We were able to look at what was predictive of survival as well, and we found that those individuals that had 5 or 6 doses of radium-223 had a much longer survival than those who had one to four doses. However, that analysis was confounded because the people that got only 1 to 4 doses typically had a worse prognosis and were more likely to have failed prior therapies.
One of the lessons learned from this is that we ought not to be thinking about radium-223 in the last line; it should be moved up in the treatment sequence. We can combine it with abiraterone and enzalutamide, and that can be safe. We also know that there are patients that get concomitantly abiraterone and/or enzalutamide as a frontline therapy that do have a very favorable prognosis. However, to better understand that we would need to conduct a randomized trial. A phase III trial that consists of abiraterone frontline with radium-223 or placebo is now accruing. That trial is well underway.
How will radium-223 impact the treatment of prostate cancer?

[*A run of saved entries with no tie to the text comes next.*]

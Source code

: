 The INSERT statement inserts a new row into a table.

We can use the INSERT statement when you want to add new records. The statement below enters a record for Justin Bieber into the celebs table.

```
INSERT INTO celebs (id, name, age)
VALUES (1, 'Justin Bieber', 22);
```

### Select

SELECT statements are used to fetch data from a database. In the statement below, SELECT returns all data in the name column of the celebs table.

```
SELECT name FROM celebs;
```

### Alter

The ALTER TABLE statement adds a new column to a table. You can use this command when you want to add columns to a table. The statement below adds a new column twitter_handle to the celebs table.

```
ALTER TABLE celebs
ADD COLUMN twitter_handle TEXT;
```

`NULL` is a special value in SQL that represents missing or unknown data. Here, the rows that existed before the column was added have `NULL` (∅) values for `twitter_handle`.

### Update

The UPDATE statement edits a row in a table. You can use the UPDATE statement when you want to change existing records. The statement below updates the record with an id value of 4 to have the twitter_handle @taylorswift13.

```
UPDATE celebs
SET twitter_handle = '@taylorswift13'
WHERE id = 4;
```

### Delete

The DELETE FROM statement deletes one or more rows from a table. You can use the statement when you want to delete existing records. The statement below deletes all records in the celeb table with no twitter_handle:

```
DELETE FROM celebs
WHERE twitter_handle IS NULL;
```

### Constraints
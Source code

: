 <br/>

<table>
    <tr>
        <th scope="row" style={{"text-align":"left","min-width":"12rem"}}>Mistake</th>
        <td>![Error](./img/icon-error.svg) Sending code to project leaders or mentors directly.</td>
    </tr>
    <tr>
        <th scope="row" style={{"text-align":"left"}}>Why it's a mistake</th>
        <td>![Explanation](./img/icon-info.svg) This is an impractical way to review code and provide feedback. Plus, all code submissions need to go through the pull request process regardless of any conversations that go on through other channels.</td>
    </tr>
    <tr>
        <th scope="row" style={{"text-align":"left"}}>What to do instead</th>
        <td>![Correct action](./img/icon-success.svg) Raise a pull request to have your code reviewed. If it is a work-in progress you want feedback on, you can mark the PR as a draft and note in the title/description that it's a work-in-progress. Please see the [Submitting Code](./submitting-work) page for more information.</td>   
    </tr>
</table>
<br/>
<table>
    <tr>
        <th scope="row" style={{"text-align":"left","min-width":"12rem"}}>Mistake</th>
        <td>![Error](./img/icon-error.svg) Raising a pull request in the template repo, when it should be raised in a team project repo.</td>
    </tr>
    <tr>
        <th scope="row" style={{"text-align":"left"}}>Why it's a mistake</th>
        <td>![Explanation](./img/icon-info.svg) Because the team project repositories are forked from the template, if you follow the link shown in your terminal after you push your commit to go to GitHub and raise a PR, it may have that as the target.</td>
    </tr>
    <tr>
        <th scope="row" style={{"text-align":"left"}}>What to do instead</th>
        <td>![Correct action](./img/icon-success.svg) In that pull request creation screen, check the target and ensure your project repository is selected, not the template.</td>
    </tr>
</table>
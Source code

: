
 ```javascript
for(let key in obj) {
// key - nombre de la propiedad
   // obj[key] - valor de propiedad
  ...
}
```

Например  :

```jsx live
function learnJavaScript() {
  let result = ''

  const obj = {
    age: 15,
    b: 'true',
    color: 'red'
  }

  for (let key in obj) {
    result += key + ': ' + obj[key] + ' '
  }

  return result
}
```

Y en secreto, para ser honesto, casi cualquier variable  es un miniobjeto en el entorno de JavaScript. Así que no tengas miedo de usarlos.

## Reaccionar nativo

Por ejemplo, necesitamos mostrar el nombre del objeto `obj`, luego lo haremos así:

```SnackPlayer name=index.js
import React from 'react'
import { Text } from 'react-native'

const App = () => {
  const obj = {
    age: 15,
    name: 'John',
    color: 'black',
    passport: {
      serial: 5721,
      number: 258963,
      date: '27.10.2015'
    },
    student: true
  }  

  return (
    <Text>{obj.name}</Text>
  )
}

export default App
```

For the first time, we have utilization of an alpha particle, which is a completely novel concept in therapeutics. It is the first FDA-approved alpha particle, and that is really an interesting thing to be able to understand. It is a bone-targeted agent, which can prolong survival in the bone-metastatic castration-resistant patient population. It may work for other patients with cancer as well; that has to be explored. It is extremely well tolerated. We have found that, after treating thousands of patients, the safety signals are low. Patients may have a small amount of diarrhea or thrombocytopenia, but it is manageable.
Are there any other recent trials that you feel will make a big impact in the treatment of prostate cancer?
The STAMPEDE trial was a game-changer. It really gave us complete confidence in the CHAARTED trial. These are patients with hormone-sensitive metastatic disease at presentation. In the United States, it is only about 5% of the total patient population in prostate cancer, but it is a really important 5%. These patients are unfortunately going to die from this disease. We have been using androgen deprivation therapy (ADT) since 1941, and now we understand that for patients with metastatic disease, docetaxel added to ADT can have a pretty profound impact.
Based on the results of this trial, I am going to be using docetaxel upfront with ADT in my patients. This is practice-changing. The study was not only very well-powered, it was very well-conducted and it was integrated extremely efficiently. It is a marvel to watch the STAMPEDE investigators in action; they are the best in the worth at what they are doing right now.
What questions remain regarding the STAMPEDE trial?
There are a number of questions that arise as a result of STAMPEDE. There was some PFS data in the non-metastatic subset. I am personally not willing to change my practice in non-metastatic based on PFS data, I am going to require that the OS data be presented. They did not do stratification between the high-volume and low-volume category that was utilized in the CHAARTED trial, so we don’t have any information on that. It could be that the vast majority of the treatment benefit is in a high-volume subset, but we will never know. In any good trial, there are positives and there are questions but, in this case, I think the positives really outweigh the questions.